Tribunal Administratif de MELUN — Décision N° TA77-1902515

jeudi 25 mai 2023

JuridictionTribunal Administratif de MELUN
SectionTribunal Administratif de MELUN
N° DossierTA77-1902515
TypeDécision
RecoursPlein contentieux
PublicationC
Formation3ème chambre
Avocat requérantLARGILLIERE

Texte intégral

Vu les procédures suivantes :

I. Par une requête enregistrée le 18 mars 2019 sous le n° 1902515, la société LD 77, représentée par Me Largillière, doit être regardée comme demandant au tribunal :

1°) de prononcer la décharge de l'obligation de payer résultant de la déclaration de créances souscrite par le comptable du pôle de recouvrement spécialisé de Melun, correspondant à une dette de taxe sur la valeur ajoutée au titre de l'année 2014, à hauteur de la somme de 17 976 euros ;

2°) de mettre à la charge de l'Etat le versement de la somme de 1 500 euros sur le fondement des dispositions de l'article L. 761-1 du code de justice administrative.

Elle soutient que :

- sa requête est recevable ;

- elle n'est pas redevable de l'intégralité de la somme de 19 477 euros correspondant à la créance relative au rappel de taxe sur la valeur ajoutée qui lui a été réclamé au titre de l'année 2014.

Par un mémoire en défense et des pièces enregistrés les 23 avril 2019, 26 juillet et 8 août 2022, le directeur départemental des finances publiques de Seine-et-Marne conclut au rejet de la requête, en faisant valoir, d'une part, que la réclamation préalable est tardive, d'autre part, que les moyens soulevés par la société LD 77 ne sont pas fondés.

II. Par une requête enregistrée le 21 septembre 2020 sous le n° 2007512, la société LD 77, représentée par Me Largillière, doit être regardée comme demandant au tribunal :

1°) de prononcer la décharge de l'obligation de payer résultant de la déclaration de créances souscrite par le comptable du pôle de recouvrement spécialisé de Melun, correspondant à une dette de taxe sur la valeur ajoutée au titre de l'année 2015, dont l'admission est demandée à titre provisionnel, à hauteur de 10 862 euros ;

2°) de mettre à la charge de l'Etat le versement de la somme de 1 500 euros sur le fondement des dispositions de l'article L. 761-1 du code de justice administrative.

Elle soutient qu'elle n'est pas redevable de la créance admise à titre provisionnel d'un montant de 10 862 euros, correspondant au " passif clients ".

Par un mémoire en défense et des pièces enregistrés les 18 février 2021 et 26 juillet 2022, le directeur départemental des finances publiques de Seine-et-Marne conclut au rejet de la requête, en faisant valoir que le moyen soulevé par la société LD 77 n'est pas fondé.

Vu les autres pièces du dossier.

Vu :

- le code général des impôts et le livre des procédures fiscales ;

- le code de commerce ;

- le code de justice administrative.

Les parties ont été régulièrement averties du jour de l'audience.

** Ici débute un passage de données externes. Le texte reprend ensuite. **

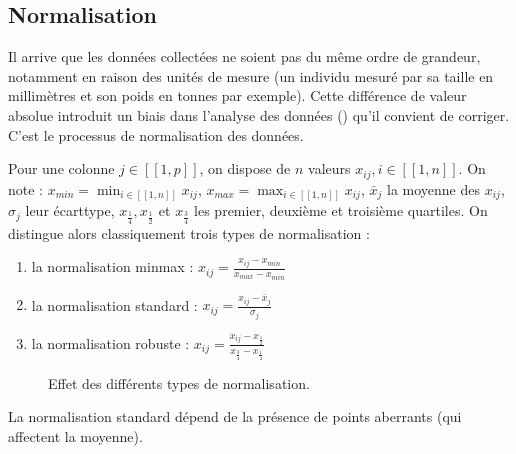\documentclass[letterpaper,10pt,french]{sphinxmanual}
\begin{document}
\subsection{Normalisation}
\label{\detokenize{statsdescriptives:normalisation}}
\sphinxAtStartPar
Il arrive que les données collectées ne soient pas du même ordre de grandeur, notamment en raison des unités de mesure (un individu mesuré par sa taille en millimètres et son poids en tonnes par exemple). Cette différence de valeur absolue introduit un biais dans l’analyse des données ({\hyperref[\detokenize{statsdescriptives:biais}]{}}) qu’il convient de corriger. C’est le processus de normalisation des données.

\sphinxAtStartPar
Pour une colonne \(j\in[\![1,p]\!]\), on dispose de \(n\) valeurs \(x_{ij},i\in[\![1,n]\!]\). On note : \(x_{min} = \displaystyle\min_{i\in[\![1,n]\!]}x_{ij}\), \(x_{max} = \displaystyle\max_{i\in[\![1,n]\!]}x_{ij}\),   \(\bar x_j\) la moyenne des \(x_{ij}\), \(\sigma_j\) leur écart\sphinxhyphen{}type, \(x_\frac14, x_\frac12\) et \(x_\frac34\) les premier, deuxième et troisième quartiles. On distingue alors classiquement trois types de normalisation :
\begin{enumerate}
%
\item {} 
\sphinxAtStartPar
la normalisation min\sphinxhyphen{}max : \(x_{ij} = \frac{x_{ij}-x_{min}}{x_{max}-x_{min}}\)

\item {} 
\sphinxAtStartPar
la normalisation standard : \(x_{ij}=\frac{x_{ij}-\bar x_j}{\sigma_j}\)

\item {} 
\sphinxAtStartPar
la normalisation robuste : \(x_{ij}=\frac{x_{ij}-x_\frac12}{x_\frac34-x_\frac14}\)

\end{enumerate}

\begin{figure}[htbp]
\centering
\capstart

\noindent{}
\caption{Effet des différents types de normalisation.}\label{\detokenize{statsdescriptives:id1}}\end{figure}

\sphinxAtStartPar
La normalisation standard dépend de la présence de points aberrants (qui affectent la moyenne).
\end{document}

Ont été entendus au cours de l'audience publique :

- le rapport de Mme Van Daële ;

- et les conclusions de M. Philipbert, rapporteur public.

Considérant ce qui suit :

1. La société LD 77, qui exerçait une activité d'auto-école, a fait l'objet d'une procédure de redressement judiciaire ouverte par un jugement du 12 octobre 2015 du tribunal de commerce de Meaux. Dans ce cadre, le comptable du pôle de recouvrement spécialisé de Melun a déclaré des créances à titre définitif pour un montant total de 28 863,85 euros, correspondant notamment à une dette de taxe sur la valeur ajoutée au titre de l'année 2014 d'un montant de 19 477 euros, et des créances à titre provisionnel pour un montant de global de 39 562 euros. A l'issue de la contestation de la déclaration des créances fiscales, l'administration a, par une décision du 11 août 2016, ramené le montant des créances à titre provisionnel à la somme de 25 562 euros. Les 31 décembre 2018 et 23 décembre 2019, la société LD 77 a contesté ces créances. L'administration fiscale a, par deux décisions des 7 janvier 2019 et 20 juillet 2020, respectivement rejeté ces réclamations. Par les requêtes susvisées, la société LD 77 doit être regardée comme demandant au tribunal de prononcer, d'une part, la décharge de l'obligation de payer résultant de la déclaration de créances souscrite par le comptable du pôle de recouvrement spécialisé de Melun, correspondant à une dette de taxe sur la valeur ajoutée au titre de l'année 2014 de 17 976 euros, d'autre part, la décharge de l'obligation de payer résultant de cette même déclaration de créances et correspondant à une dette de taxe sur la valeur ajoutée au titre de l'année 2015, dont l'admission est demandée à titre provisionnel, à hauteur de la somme de 10 862 euros.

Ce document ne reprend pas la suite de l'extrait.